Pasamos cerca del primer punto donde había sido el primer encuentro pero nos internamos aún más en la montaña. Atravesamos un par de ríos y llegamos a una casa blanca casi abandonada en medio de la nada. La vivienda tenía las paredes encaladas y el piso de tierra. Había dos camas, una mesa coronada con una imagen de la virgen de Guadalupe iluminada por una veladoras cuya flama cortaba con sus rayos la oscuridad.

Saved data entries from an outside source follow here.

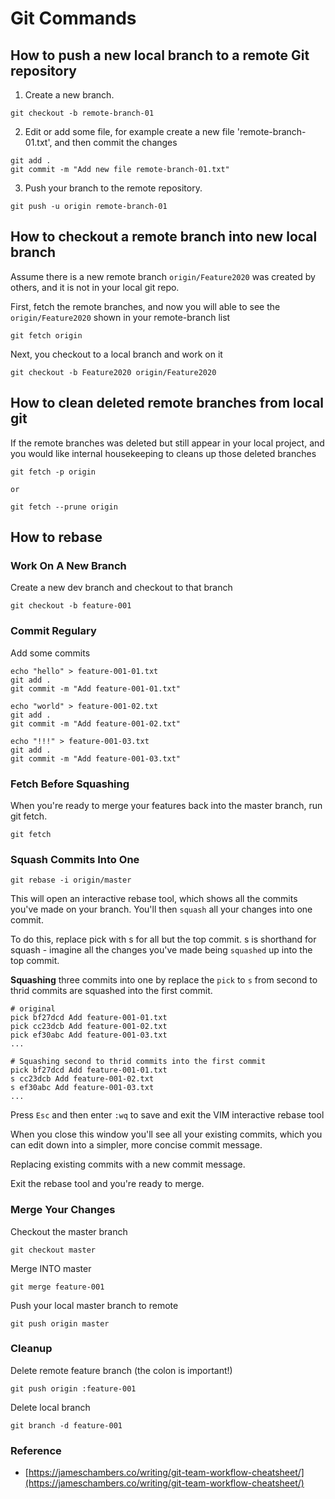# Git Commands

## How to push a new local branch to a remote Git repository

1. Create a new branch.
```
git checkout -b remote-branch-01
```

2. Edit or add some file, for example create a new file 'remote-branch-01.txt', and then commit the changes
```
git add .
git commit -m "Add new file remote-branch-01.txt"
```

3. Push your branch to the remote repository.
```
git push -u origin remote-branch-01
```

## How to checkout a remote branch into new local branch 

Assume there is a new remote branch `origin/Feature2020` was created by others, and it is not in your local git repo.

First, fetch the remote branches, and now you will able to see the `origin/Feature2020` shown in your remote-branch list
```
git fetch origin
```

Next, you checkout to a local branch and work on it
```
git checkout -b Feature2020 origin/Feature2020
```

## How to clean deleted remote branches from local git

If the remote branches was deleted but still appear in your local project, and you would like internal housekeeping to cleans up those deleted branches

```
git fetch -p origin

or

git fetch --prune origin
```

## How to rebase

### Work On A New Branch

Create a new dev branch and checkout to that branch

```
git checkout -b feature-001
```

### Commit Regulary

Add some commits

```
echo "hello" > feature-001-01.txt
git add .
git commit -m "Add feature-001-01.txt"

echo "world" > feature-001-02.txt
git add .
git commit -m "Add feature-001-02.txt"

echo "!!!" > feature-001-03.txt
git add .
git commit -m "Add feature-001-03.txt"
```

### Fetch Before Squashing

When you're ready to merge your features back into the master branch, run git fetch. 
```
git fetch
```

### Squash Commits Into One

```
git rebase -i origin/master
```

This will open an interactive rebase tool, which shows all the commits you've made on your branch. You'll then `squash` all your changes into one commit.

To do this, replace pick with s for all but the top commit. s is shorthand for squash - imagine all the changes you've made being `squashed` up into the top commit.

**Squashing** three commits into one by replace the `pick` to `s` from second to thrid commits are squashed into the first commit.

```
# original
pick bf27dcd Add feature-001-01.txt
pick cc23dcb Add feature-001-02.txt
pick ef30abc Add feature-001-03.txt
...
```

```
# Squashing second to thrid commits into the first commit
pick bf27dcd Add feature-001-01.txt
s cc23dcb Add feature-001-02.txt
s ef30abc Add feature-001-03.txt
...
```

Press `Esc` and then enter `:wq` to save and exit the VIM interactive rebase tool

When you close this window you'll see all your existing commits, which you can edit down into a simpler, more concise commit message.

Replacing existing commits with a new commit message.

Exit the rebase tool and you're ready to merge.

### Merge Your Changes

Checkout the master branch

```
git checkout master
```

Merge INTO master

```
git merge feature-001
```

Push your local master branch to remote 

```
git push origin master
```

### Cleanup

Delete remote feature branch (the colon is important!)

```
git push origin :feature-001
```

Delete local branch

```
git branch -d feature-001
```

### Reference

- [https://jameschambers.co/writing/git-team-workflow-cheatsheet/](https://jameschambers.co/writing/git-team-workflow-cheatsheet/)
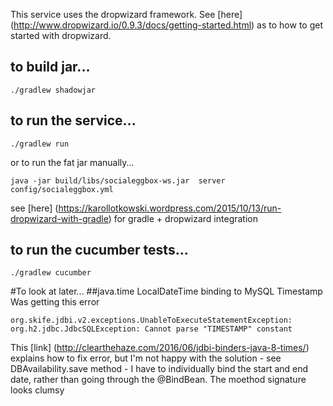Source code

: This service uses the dropwizard framework. See [here] (http://www.dropwizard.io/0.9.3/docs/getting-started.html) as to how to get started with dropwizard.


## to build jar...
```
./gradlew shadowjar
```

## to run the service...

```
./gradlew run
```

or to run the fat jar manually...

```
java -jar build/libs/socialeggbox-ws.jar  server config/socialeggbox.yml
```

see [here] (https://karollotkowski.wordpress.com/2015/10/13/run-dropwizard-with-gradle) for gradle + dropwizard integration 

## to run the cucumber tests...
```
./gradlew cucumber
```

#To look at later...
##java.time LocalDateTime binding to MySQL Timestamp
Was getting this error 
```
org.skife.jdbi.v2.exceptions.UnableToExecuteStatementException: 
org.h2.jdbc.JdbcSQLException: Cannot parse "TIMESTAMP" constant 
```

This [link] (http://clearthehaze.com/2016/06/jdbi-binders-java-8-times/) explains how to fix error, but I'm not happy with the solution - see DBAvailability.save method - I have to individually bind the start and end date, rather than going through the @BindBean. The moethod signature looks clumsy
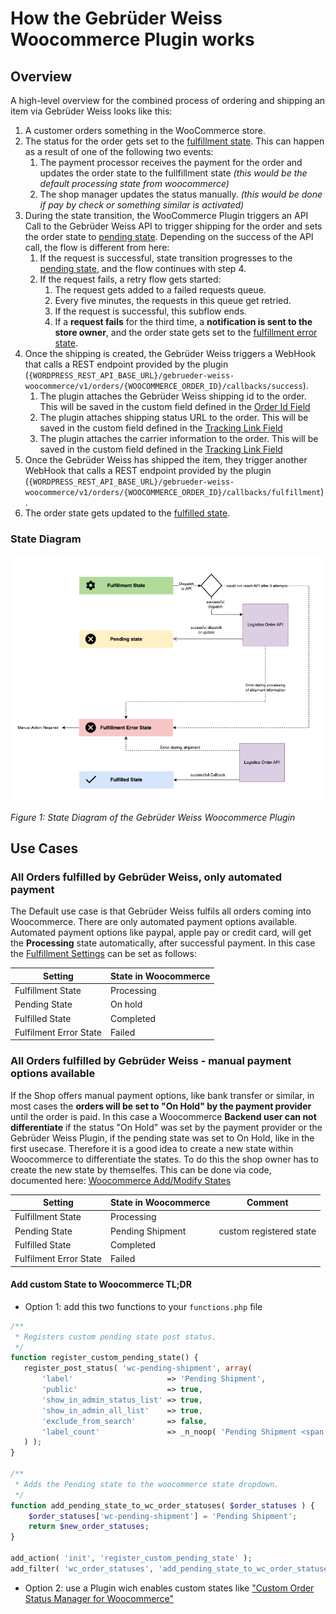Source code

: # How the Gebrüder Weiss Woocommerce Plugin works

## Overview

A high-level overview for the combined process of ordering and shipping an item via Gebrüder Weiss looks like this:

1. A customer orders something in the WooCommerce store.
2. The status for the order gets set to the [fulfillment state](./setup#settings-tab-fulfillment). This can happen as a result of one of the following two events:
	1. The payment processor receives the payment for the order and updates the order state to the fullfillment state *(this would be the default processing state from woocommerce)*
	2. The shop manager updates the status manually. *(this would be done if pay by check or something similar is activated)*
3. During the state transition, the WooCommerce Plugin triggers an API Call to the Gebrüder Weiss API to trigger shipping for the order and sets the order state to [pending state](./setup.md#settings-tab-fulfillment). Depending on the success of the API call, the flow is different from here:
	1. If the request is successful, state transition progresses to the [pending state](./setup.md#settings-tab-fulfillment), and the flow continues with step 4.
	2. If the request fails, a retry flow gets started:
		1. The request gets added to a failed requests queue.
		2. Every five minutes, the requests in this queue get retried.
		3. If the request is successful, this subflow ends.
		4. If a **request fails** for the third time, a **notification is sent to the store owner**, and the order state gets set to the [fulfillment error state](./setup.md#settings-tab-settings-tab-fulfillment).
4. Once the shipping is created, the Gebrüder Weiss triggers a WebHook that calls a REST endpoint provided by the plugin (`{WORDPRESS_REST_API_BASE_URL}/gebrueder-weiss-woocommerce/v1/orders/{WOOCOMMERCE_ORDER_ID}/callbacks/success`).
	1. The plugin attaches the Gebrüder Weiss shipping id to the order. This will be saved in the custom field defined in the [Order Id Field](./setup.md#settings-tab-order)
	2. The plugin attaches shipping status URL to the order. This will be saved in the custom field defined in the [Tracking Link Field](./setup.md#settings-tab-order)
	3. The plugin attaches the carrier information to the order. This will be saved in the custom field defined in the [Tracking Link Field](./setup.md#settings-tab-order)
5. Once the Gebrüder Weiss has shipped the item, they trigger another WebHook that calls a REST endpoint provided by the plugin (`{WORDPRESS_REST_API_BASE_URL}/gebrueder-weiss-woocommerce/v1/orders/{WOOCOMMERCE_ORDER_ID}/callbacks/fulfillment`).
6. The order state gets updated to the [fulfilled state](./setup.md#settings-tab-fulfillment).

### State Diagram

![gbw-plugin-status-flow](./assets/images/gbw-plugin-status-flow.png)

*Figure 1: State Diagram of the Gebrüder Weiss Woocommerce Plugin*

## Use Cases

### All Orders fulfilled by Gebrüder Weiss, only automated payment

The Default use case is that Gebrüder Weiss fulfils all orders coming into Woocommerce. There are only automated payment options available. Automated payment options like paypal, apple pay or credit card, will get the **Processing** state automatically, after successful payment. In this case the [Fulfillment Settings](./setup#settings-tab-fulfillment) can be set as follows:

| Setting                | State in Woocommerce |
| ---------------------- | -------------------- |
| Fulfillment State      | Processing           |
| Pending State          | On hold              |
| Fulfilled State        | Completed            |
| Fulfilment Error State | Failed               | 

### All Orders fulfilled by Gebrüder Weiss - manual payment options available

If the Shop offers manual payment options, like bank transfer or similar, in most cases the **orders will be set to "On Hold" by the payment provider** until the order is paid. In this case a Woocommerce **Backend user can not differentiate** if the status "On Hold" was set by the payment provider or the Gebrüder Weiss Plugin, if the pending state was set to On Hold, like in the first usecase. Therefore it is a good idea to create a new state within Woocommerce to differentiate the states. To do this the shop owner has to create the new state by themselfes. This can be done via code, documented here: [Woocommerce Add/Modify States](https://woocommerce.com/document/addmodify-states/) 

| Setting                | State in Woocommerce | Comment |
| ---------------------- | -------------------- | ------- |
| Fulfillment State      | Processing           |         |
| Pending State          | Pending Shipment     | custom registered state | 
| Fulfilled State        | Completed            |         |
| Fulfilment Error State | Failed               |         |

#### Add custom State to Woocommerce TL;DR
- Option 1: add this two functions to your `functions.php` file

```php
/**
 * Registers custom pending state post status.
 */
function register_custom_pending_state() {
   register_post_status( 'wc-pending-shipment', array(
       'label'                     => 'Pending Shipment',
       'public'                    => true,
       'show_in_admin_status_list' => true,
       'show_in_admin_all_list'    => true,
       'exclude_from_search'       => false,
       'label_count'               => _n_noop( 'Pending Shipment <span class="count">(%s)</span>', 'Pending Shipment <span class="count">(%s)</span>' )
   ) );
}

/**
 * Adds the Pending state to the woocommerce state dropdown.
 */
function add_pending_state_to_wc_order_statuses( $order_statuses ) {
	$order_statuses['wc-pending-shipment'] = 'Pending Shipment';
	return $new_order_statuses;
}

add_action( 'init', 'register_custom_pending_state' );
add_filter( 'wc_order_statuses', 'add_pending_state_to_wc_order_statuses' );
```
- Option 2: use a Plugin wich enables custom states like ["Custom Order Status Manager for Woocommerce"](https://wordpress.org/plugins/bp-custom-order-status-for-woocommerce/)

Ya había caído la noche, afuera entre las ramas de espesos árboles revoloteaban blanquísimas luciérnagas que se asemejaban a una lluvia de estrellas. De pronto entre la penumbra llegó como fantasma Rafael Caro Quintero, ataviado con camisa, gorra azul y pantalones de mezclilla. La vestimenta estaba perfectamente limpia y planchada, pero no delataba algún lujo. Lo entrevisté por más de una hora.
La tercera vez que lo vi fue una mañana debajo de un árbol, cruzando un río al que llegué transportada en cuatrimoto. Estaba vestido como campesino, inocuo. Yo quería información sobre los avances del libro que supe con certeza estaba escribiendo y del cual todavía quiero conocer su contenido. Fue una conversación muy breve, estaba profundamente agitado, mirando al cielo.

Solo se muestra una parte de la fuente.